Records excerpted from a collection:
-------------------------
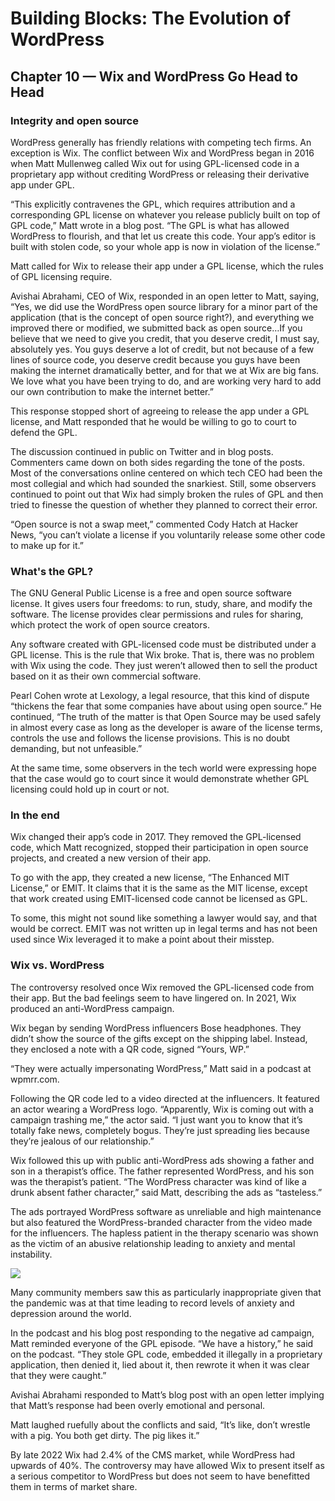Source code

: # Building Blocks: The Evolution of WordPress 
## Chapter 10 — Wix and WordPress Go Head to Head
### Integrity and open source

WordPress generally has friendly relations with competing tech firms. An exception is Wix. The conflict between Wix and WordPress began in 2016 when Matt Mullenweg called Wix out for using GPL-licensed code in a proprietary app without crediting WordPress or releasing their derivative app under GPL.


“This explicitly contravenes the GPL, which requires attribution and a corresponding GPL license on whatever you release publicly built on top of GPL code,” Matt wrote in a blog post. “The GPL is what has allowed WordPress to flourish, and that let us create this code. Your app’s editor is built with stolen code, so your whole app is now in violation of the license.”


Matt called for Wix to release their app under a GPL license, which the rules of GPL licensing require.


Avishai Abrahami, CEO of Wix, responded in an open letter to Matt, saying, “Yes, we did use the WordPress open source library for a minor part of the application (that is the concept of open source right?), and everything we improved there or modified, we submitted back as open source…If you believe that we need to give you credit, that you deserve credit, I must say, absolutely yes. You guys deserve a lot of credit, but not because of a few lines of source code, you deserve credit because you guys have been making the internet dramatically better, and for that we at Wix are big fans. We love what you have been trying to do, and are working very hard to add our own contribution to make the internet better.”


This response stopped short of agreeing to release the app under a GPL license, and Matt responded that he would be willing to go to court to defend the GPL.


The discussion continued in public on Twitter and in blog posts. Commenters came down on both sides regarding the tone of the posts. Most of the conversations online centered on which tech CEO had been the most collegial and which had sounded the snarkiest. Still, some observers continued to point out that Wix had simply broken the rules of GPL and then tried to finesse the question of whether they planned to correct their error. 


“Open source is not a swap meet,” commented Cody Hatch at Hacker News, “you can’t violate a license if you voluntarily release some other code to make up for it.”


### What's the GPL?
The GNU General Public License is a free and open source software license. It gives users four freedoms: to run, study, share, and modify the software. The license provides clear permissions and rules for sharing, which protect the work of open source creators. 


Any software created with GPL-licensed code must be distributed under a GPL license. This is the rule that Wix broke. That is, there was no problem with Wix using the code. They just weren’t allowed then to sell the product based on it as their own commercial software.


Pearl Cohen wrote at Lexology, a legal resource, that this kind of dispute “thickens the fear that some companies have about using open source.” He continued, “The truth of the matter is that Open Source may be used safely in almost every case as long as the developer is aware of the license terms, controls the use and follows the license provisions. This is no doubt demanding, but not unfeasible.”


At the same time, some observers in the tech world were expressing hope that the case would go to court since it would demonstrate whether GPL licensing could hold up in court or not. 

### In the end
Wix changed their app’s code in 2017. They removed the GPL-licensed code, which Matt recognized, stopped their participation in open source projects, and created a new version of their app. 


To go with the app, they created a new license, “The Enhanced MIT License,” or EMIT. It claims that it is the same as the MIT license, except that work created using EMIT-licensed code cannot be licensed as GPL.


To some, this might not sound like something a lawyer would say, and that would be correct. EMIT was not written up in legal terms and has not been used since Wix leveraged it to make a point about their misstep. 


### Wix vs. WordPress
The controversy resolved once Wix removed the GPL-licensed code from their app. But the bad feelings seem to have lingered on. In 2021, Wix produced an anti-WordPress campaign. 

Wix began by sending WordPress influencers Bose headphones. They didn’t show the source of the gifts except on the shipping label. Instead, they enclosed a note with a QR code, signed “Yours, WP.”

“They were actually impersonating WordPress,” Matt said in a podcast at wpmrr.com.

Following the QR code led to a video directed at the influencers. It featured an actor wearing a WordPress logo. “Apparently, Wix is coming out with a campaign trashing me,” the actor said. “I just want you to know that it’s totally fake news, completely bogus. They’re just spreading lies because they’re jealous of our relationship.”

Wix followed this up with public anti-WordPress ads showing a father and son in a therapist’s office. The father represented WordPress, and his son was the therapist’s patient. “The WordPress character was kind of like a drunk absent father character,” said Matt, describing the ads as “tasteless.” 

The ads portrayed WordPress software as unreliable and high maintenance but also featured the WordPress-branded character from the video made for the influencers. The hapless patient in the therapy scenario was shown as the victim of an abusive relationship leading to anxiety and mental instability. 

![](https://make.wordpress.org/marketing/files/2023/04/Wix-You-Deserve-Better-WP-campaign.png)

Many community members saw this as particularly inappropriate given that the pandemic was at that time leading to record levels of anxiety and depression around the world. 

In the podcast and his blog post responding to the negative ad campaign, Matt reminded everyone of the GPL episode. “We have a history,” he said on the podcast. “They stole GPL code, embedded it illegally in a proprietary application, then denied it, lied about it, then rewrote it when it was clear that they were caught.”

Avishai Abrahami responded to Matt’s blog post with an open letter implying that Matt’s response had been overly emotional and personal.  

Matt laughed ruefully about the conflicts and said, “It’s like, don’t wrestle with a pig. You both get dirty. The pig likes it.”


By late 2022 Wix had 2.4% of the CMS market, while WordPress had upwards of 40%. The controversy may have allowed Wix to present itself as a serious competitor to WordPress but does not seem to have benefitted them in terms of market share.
-------------------------
What the reply must contain is an exact transcription of the data above and none of its pictures.

● **Exercise answer**:
Source code

: # Building Blocks: The Evolution of WordPress 
## Chapter 10 — Wix and WordPress Go Head to Head
### Integrity and open source

WordPress generally has friendly relations with competing tech firms. An exception is Wix. The conflict between Wix and WordPress began in 2016 when Matt Mullenweg called Wix out for using GPL-licensed code in a proprietary app without crediting WordPress or releasing their derivative app under GPL.


“This explicitly contravenes the GPL, which requires attribution and a corresponding GPL license on whatever you release publicly built on top of GPL code,” Matt wrote in a blog post. “The GPL is what has allowed WordPress to flourish, and that let us create this code. Your app’s editor is built with stolen code, so your whole app is now in violation of the license.”


Matt called for Wix to release their app under a GPL license, which the rules of GPL licensing require.


Avishai Abrahami, CEO of Wix, responded in an open letter to Matt, saying, “Yes, we did use the WordPress open source library for a minor part of the application (that is the concept of open source right?), and everything we improved there or modified, we submitted back as open source…If you believe that we need to give you credit, that you deserve credit, I must say, absolutely yes. You guys deserve a lot of credit, but not because of a few lines of source code, you deserve credit because you guys have been making the internet dramatically better, and for that we at Wix are big fans. We love what you have been trying to do, and are working very hard to add our own contribution to make the internet better.”


This response stopped short of agreeing to release the app under a GPL license, and Matt responded that he would be willing to go to court to defend the GPL.


The discussion continued in public on Twitter and in blog posts. Commenters came down on both sides regarding the tone of the posts. Most of the conversations online centered on which tech CEO had been the most collegial and which had sounded the snarkiest. Still, some observers continued to point out that Wix had simply broken the rules of GPL and then tried to finesse the question of whether they planned to correct their error. 


“Open source is not a swap meet,” commented Cody Hatch at Hacker News, “you can’t violate a license if you voluntarily release some other code to make up for it.”


### What's the GPL?
The GNU General Public License is a free and open source software license. It gives users four freedoms: to run, study, share, and modify the software. The license provides clear permissions and rules for sharing, which protect the work of open source creators. 


Any software created with GPL-licensed code must be distributed under a GPL license. This is the rule that Wix broke. That is, there was no problem with Wix using the code. They just weren’t allowed then to sell the product based on it as their own commercial software.


Pearl Cohen wrote at Lexology, a legal resource, that this kind of dispute “thickens the fear that some companies have about using open source.” He continued, “The truth of the matter is that Open Source may be used safely in almost every case as long as the developer is aware of the license terms, controls the use and follows the license provisions. This is no doubt demanding, but not unfeasible.”


At the same time, some observers in the tech world were expressing hope that the case would go to court since it would demonstrate whether GPL licensing could hold up in court or not. 

### In the end
Wix changed their app’s code in 2017. They removed the GPL-licensed code, which Matt recognized, stopped their participation in open source projects, and created a new version of their app. 


To go with the app, they created a new license, “The Enhanced MIT License,” or EMIT. It claims that it is the same as the MIT license, except that work created using EMIT-licensed code cannot be licensed as GPL.


To some, this might not sound like something a lawyer would say, and that would be correct. EMIT was not written up in legal terms and has not been used since Wix leveraged it to make a point about their misstep. 


### Wix vs. WordPress
The controversy resolved once Wix removed the GPL-licensed code from their app. But the bad feelings seem to have lingered on. In 2021, Wix produced an anti-WordPress campaign. 

Wix began by sending WordPress influencers Bose headphones. They didn’t show the source of the gifts except on the shipping label. Instead, they enclosed a note with a QR code, signed “Yours, WP.”

“They were actually impersonating WordPress,” Matt said in a podcast at wpmrr.com.

Following the QR code led to a video directed at the influencers. It featured an actor wearing a WordPress logo. “Apparently, Wix is coming out with a campaign trashing me,” the actor said. “I just want you to know that it’s totally fake news, completely bogus. They’re just spreading lies because they’re jealous of our relationship.”

Wix followed this up with public anti-WordPress ads showing a father and son in a therapist’s office. The father represented WordPress, and his son was the therapist’s patient. “The WordPress character was kind of like a drunk absent father character,” said Matt, describing the ads as “tasteless.” 

The ads portrayed WordPress software as unreliable and high maintenance but also featured the WordPress-branded character from the video made for the influencers. The hapless patient in the therapy scenario was shown as the victim of an abusive relationship leading to anxiety and mental instability. 

![](https://make.wordpress.org/marketing/files/2023/04/Wix-You-Deserve-Better-WP-campaign.png)

Many community members saw this as particularly inappropriate given that the pandemic was at that time leading to record levels of anxiety and depression around the world. 

In the podcast and his blog post responding to the negative ad campaign, Matt reminded everyone of the GPL episode. “We have a history,” he said on the podcast. “They stole GPL code, embedded it illegally in a proprietary application, then denied it, lied about it, then rewrote it when it was clear that they were caught.”

Avishai Abrahami responded to Matt’s blog post with an open letter implying that Matt’s response had been overly emotional and personal.  

Matt laughed ruefully about the conflicts and said, “It’s like, don’t wrestle with a pig. You both get dirty. The pig likes it.”


By late 2022 Wix had 2.4% of the CMS market, while WordPress had upwards of 40%. The controversy may have allowed Wix to present itself as a serious competitor to WordPress but does not seem to have benefitted them in terms of market share.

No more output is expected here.